* [Materials provided]:
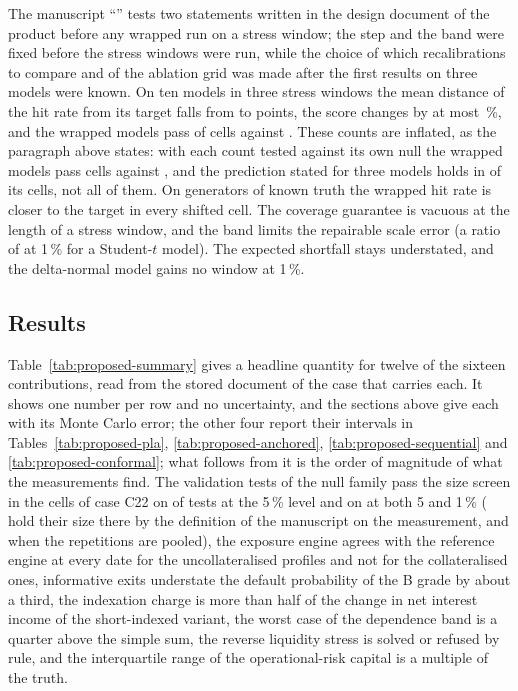 The manuscript ``\pxPaperTitleSixteen{}'' tests two statements written in the design document of the product before any wrapped run on a stress window; the step and the band were fixed before the stress
windows were run, while the choice of which recalibrations to compare and of the ablation grid was made after the first results on three models were known. On ten models in three stress windows the mean distance of
the hit rate from its target falls from \pxPpSixteenDevUnw{} to \pxPpSixteenDevAci{} points, the score changes by at most \pxPpSixteenWorstFz{}\,\%, and the wrapped models pass \pxPpSixteenPassAci{} of
\pxPpSixteenRuns{} cells against \pxPpSixteenPassUnw{}. These counts are inflated, as the paragraph above states: with each count tested against its own null the wrapped models pass \pxPpSixteenWrapCal{} cells
against \pxPpSixteenUnwExact{}, and the prediction stated for three models holds in \pxPpSixteenHoneGain{} of its \pxPpSixteenCells{} cells, not all of them. On generators of known truth the wrapped hit rate is closer
to the target in every shifted cell. The coverage guarantee is vacuous at the length of a stress window, and the band limits the repairable scale error (a ratio of \pxPpSixteenScaleRatio{} at 1\,\% for a
Student-$t$ model). The expected shortfall stays understated, and the delta-normal model gains no window at 1\,\%.

\subsection{Results}
\label{sec:results-proposed}

Table~\ref{tab:proposed-summary} gives a headline quantity for twelve of the sixteen contributions, read from the stored document of the case that carries each. It shows one number per row and no uncertainty, and the sections above give each with its Monte Carlo error; the other four report their intervals in Tables~\ref{tab:proposed-pla}, \ref{tab:proposed-anchored}, \ref{tab:proposed-sequential} and \ref{tab:proposed-conformal}; what follows from it is the order of magnitude of what the measurements find. The validation tests of the null family pass the size screen in the cells of case C22
on \rsCTwentyTwoWithinFive{} of \pxOneTests{} tests at the 5\,\% level and on \pxOneWithinBoth{} at both 5 and 1\,\% (\pxPpOneHoldCell{} hold their size there by the definition of the manuscript on the measurement, and \pxPpOneHold{} when the repetitions are pooled), the exposure engine agrees with the reference engine at every date for the uncollateralised profiles and not for the collateralised ones, informative exits understate the default probability of the B grade by about a third, the
indexation charge is more than half of the change in net interest income of the short-indexed variant, the worst case of the dependence band is a quarter above the simple sum, the reverse liquidity stress is solved or refused by rule, and the
interquartile range of the operational-risk capital is a multiple of the truth.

* [Activity]: Repeat the entries verbatim; no pictures.

* [Reply to the task]:
 The manuscript ``\pxPaperTitleSixteen{}'' tests two statements written in the design document of the product before any wrapped run on a stress window; the step and the band were fixed before the stress
windows were run, while the choice of which recalibrations to compare and of the ablation grid was made after the first results on three models were known. On ten models in three stress windows the mean distance of
the hit rate from its target falls from \pxPpSixteenDevUnw{} to \pxPpSixteenDevAci{} points, the score changes by at most \pxPpSixteenWorstFz{}\,\%, and the wrapped models pass \pxPpSixteenPassAci{} of
\pxPpSixteenRuns{} cells against \pxPpSixteenPassUnw{}. These counts are inflated, as the paragraph above states: with each count tested against its own null the wrapped models pass \pxPpSixteenWrapCal{} cells
against \pxPpSixteenUnwExact{}, and the prediction stated for three models holds in \pxPpSixteenHoneGain{} of its \pxPpSixteenCells{} cells, not all of them. On generators of known truth the wrapped hit rate is closer
to the target in every shifted cell. The coverage guarantee is vacuous at the length of a stress window, and the band limits the repairable scale error (a ratio of \pxPpSixteenScaleRatio{} at 1\,\% for a
Student-$t$ model). The expected shortfall stays understated, and the delta-normal model gains no window at 1\,\%.

\subsection{Results}
\label{sec:results-proposed}

Table~\ref{tab:proposed-summary} gives a headline quantity for twelve of the sixteen contributions, read from the stored document of the case that carries each. It shows one number per row and no uncertainty, and the sections above give each with its Monte Carlo error; the other four report their intervals in Tables~\ref{tab:proposed-pla}, \ref{tab:proposed-anchored}, \ref{tab:proposed-sequential} and \ref{tab:proposed-conformal}; what follows from it is the order of magnitude of what the measurements find. The validation tests of the null family pass the size screen in the cells of case C22
on \rsCTwentyTwoWithinFive{} of \pxOneTests{} tests at the 5\,\% level and on \pxOneWithinBoth{} at both 5 and 1\,\% (\pxPpOneHoldCell{} hold their size there by the definition of the manuscript on the measurement, and \pxPpOneHold{} when the repetitions are pooled), the exposure engine agrees with the reference engine at every date for the uncollateralised profiles and not for the collateralised ones, informative exits understate the default probability of the B grade by about a third, the
indexation charge is more than half of the change in net interest income of the short-indexed variant, the worst case of the dependence band is a quarter above the simple sum, the reverse liquidity stress is solved or refused by rule, and the
interquartile range of the operational-risk capital is a multiple of the truth.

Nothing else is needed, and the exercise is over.